Mounsey can be seen dancing on New York City Ballet in Montreal, volume 1, a digital video disc (DVD) issued by Video Arts International (VAI) in 2014. She appears in Serenade, filmed in 1957 with Diana Adams, Patricia Wilde, Jacques d'Amboise, and Herbert Bliss, and in Orpheus, filmed in 1960 with Nicholas Magallanes, Violette Verdy, Francisco Moncion, Roy Tobias, and Judith Green. Both ballets are complete versions, with the company's corps de ballet.

==Later life==
After ten years with New York City Ballet, Mounsey returned to South Africa in 1959 and, with Faith de Villiers, founded the Johannesburg City Ballet, predecessor to PACT Ballet, named for the Performing Arts Council of the Transvaal. She returned to the United States in 1966 and settled briefly in Los Angeles. The next year, she and Rosemary Valaire, a close friend, founded the Westside School of Ballet in Santa Monica, California, where she taught in strict accordance with the principles of Balanchine's neoclassical technique.

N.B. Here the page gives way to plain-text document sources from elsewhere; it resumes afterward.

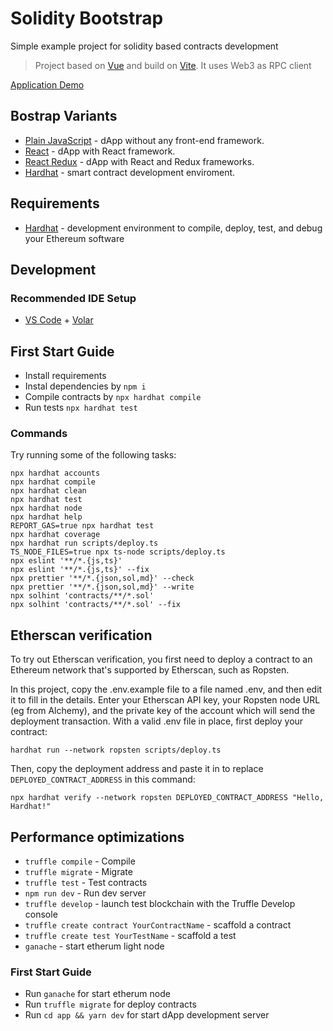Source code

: # Solidity Bootstrap

Simple example project for solidity based contracts development

> Project based on [Vue](https://vuejs.org/) and build on [Vite](https://vitejs.dev/). It uses Web3 as RPC client

[Application Demo](https://leovs09.github.io/solidity-bootstrap/)

## Bostrap Variants

* [Plain JavaScript](https://github.com/LeoVS09/solidity-bootstrap/tree/plain-javascript) - dApp without any front-end framework.
* [React](https://github.com/LeoVS09/solidity-bootstrap/tree/react) - dApp with React framework.
* [React Redux](https://github.com/LeoVS09/solidity-bootstrap/tree/react-redux) - dApp with React and Redux frameworks.
* [Hardhat](https://github.com/LeoVS09/solidity-bootstrap/tree/hardhat) - smart contract development enviroment.

## Requirements

* [Hardhat](https://hardhat.org/getting-started/#installation) - development environment to compile, deploy, test, and debug your Ethereum software

## Development

### Recommended IDE Setup

* [VS Code](https://code.visualstudio.com/) + [Volar](https://marketplace.visualstudio.com/items?itemName=johnsoncodehk.volar)

## First Start Guide

* Install requirements
* Instal dependencies by `npm i`
* Compile contracts by `npx hardhat compile`
* Run tests `npx hardhat test`

### Commands

Try running some of the following tasks:

```shell
npx hardhat accounts
npx hardhat compile
npx hardhat clean
npx hardhat test
npx hardhat node
npx hardhat help
REPORT_GAS=true npx hardhat test
npx hardhat coverage
npx hardhat run scripts/deploy.ts
TS_NODE_FILES=true npx ts-node scripts/deploy.ts
npx eslint '**/*.{js,ts}'
npx eslint '**/*.{js,ts}' --fix
npx prettier '**/*.{json,sol,md}' --check
npx prettier '**/*.{json,sol,md}' --write
npx solhint 'contracts/**/*.sol'
npx solhint 'contracts/**/*.sol' --fix
```

## Etherscan verification

To try out Etherscan verification, you first need to deploy a contract to an Ethereum network that's supported by Etherscan, such as Ropsten.

In this project, copy the .env.example file to a file named .env, and then edit it to fill in the details. Enter your Etherscan API key, your Ropsten node URL (eg from Alchemy), and the private key of the account which will send the deployment transaction. With a valid .env file in place, first deploy your contract:

```shell
hardhat run --network ropsten scripts/deploy.ts
```

Then, copy the deployment address and paste it in to replace `DEPLOYED_CONTRACT_ADDRESS` in this command:

```shell
npx hardhat verify --network ropsten DEPLOYED_CONTRACT_ADDRESS "Hello, Hardhat!"
```

## Performance optimizations

* `truffle compile` - Compile
* `truffle migrate` - Migrate
* `truffle test` - Test contracts
* `npm run dev` - Run dev server
* `truffle develop` - launch test blockchain with the Truffle Develop console
* `truffle create contract YourContractName` - scaffold a contract
* `truffle create test YourTestName` - scaffold a test
* `ganache` - start etherum light node

### First Start Guide

* Run `ganache` for start etherum node
* Run `truffle migrate` for deploy contracts
* Run `cd app && yarn dev` for start dApp development server
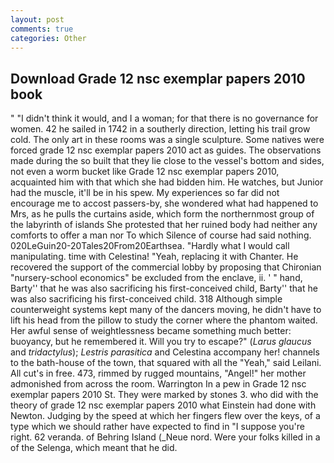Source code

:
 ```yaml
---
layout: post
comments: true
categories: Other
---
```


## Download Grade 12 nsc exemplar papers 2010 book

" "I didn't think it would, and I a woman; for that there is no governance for women. 42 he sailed in 1742 in a southerly direction, letting his trail grow cold. The only art in these rooms was a single sculpture. Some natives were forced grade 12 nsc exemplar papers 2010 act as guides. The observations made during the so built that they lie close to the vessel's bottom and sides, not even a worm bucket like Grade 12 nsc exemplar papers 2010, acquainted him with that which she had bidden him. He watches, but Junior had the muscle, it'll be in his spew. My experiences so far did not encourage me to accost passers-by, she wondered what had happened to Mrs, as he pulls the curtains aside, which form the northernmost group of the labyrinth of islands She protested that her ruined body had neither any comforts to offer a man nor To which Silence of course had said nothing. 020LeGuin20-20Tales20From20Earthsea. "Hardly what I would call manipulating. time with Celestina! "Yeah, replacing it with Chanter. He recovered the support of the commercial lobby by proposing that Chironian "nursery-school economics" be excluded from the enclave, ii. ' " hand, Barty'' that he was also sacrificing his first-conceived child, Barty'' that he was also sacrificing his first-conceived child. 318 Although simple counterweight systems kept many of the dancers moving, he didn't have to lift his head from the pillow to study the corner where the phantom waited. Her awful sense of weightlessness became something much better: buoyancy, but he remembered it. Will you try to escape?" (_Larus glaucus_ and _tridactylus_); _Lestris parasitica_ and Celestina accompany her! channels to the bath-house of the town, that squared with all the "Yeah," said Leilani. All cut's in free. 473, rimmed by rugged mountains, "Angel!" her mother admonished from across the room. Warrington In a pew in Grade 12 nsc exemplar papers 2010 St. They were marked by stones 3. who did with the theory of grade 12 nsc exemplar papers 2010 what Einstein had done with Newton. Judging by the speed at which her fingers flew over the keys, of a type which we should rather have expected to find in "I suppose you're right. 62 veranda. of Behring Island (_Neue nord. Were your folks killed in a of the Selenga, which meant that he did.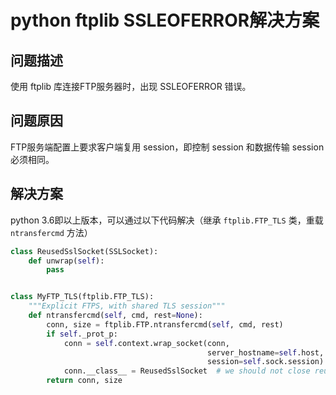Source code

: # python ftplib SSLEOFERROR解决方案

## 问题描述

使用 ftplib 库连接FTP服务器时，出现 SSLEOFERROR 错误。

## 问题原因

FTP服务端配置上要求客户端复用 session，即控制 session 和数据传输 session 必须相同。

## 解决方案

python 3.6即以上版本，可以通过以下代码解决（继承 `ftplib.FTP_TLS` 类，重载 `ntransfercmd` 方法）

```python
class ReusedSslSocket(SSLSocket):
    def unwrap(self):
        pass


class MyFTP_TLS(ftplib.FTP_TLS):
    """Explicit FTPS, with shared TLS session"""
    def ntransfercmd(self, cmd, rest=None):
        conn, size = ftplib.FTP.ntransfercmd(self, cmd, rest)
        if self._prot_p:
            conn = self.context.wrap_socket(conn,
                                            server_hostname=self.host,
                                            session=self.sock.session)  # reuses TLS session
            conn.__class__ = ReusedSslSocket  # we should not close reused ssl socket when file transfers finish
        return conn, size
```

The school became an influential center of training in Southern California for American dancers, many of whom went on to dance with New York City Ballet. In 2002, Mounsey received the Lester Horton Dance Award for lifetime achievement. In 2011 she was one of the recipients of the Jerome Robbins Award, given to thirty ballerinas who had given unforgettable performances in his ballets.

==Personal life==
Mounsey was married three times. Her unions with Duncan Mounsey and with Albert Hall Hughey both ended in divorce. In 1960, she married Kelvin Clegg (9 September 1920 – 30 June 1993), with whom she had a daughter, Allegra, and two stepsons, Christopher and Stephen. Their marriage lasted until his death in 1993. She lived as a widow for almost another twenty years, until her own death from cancer at age 93.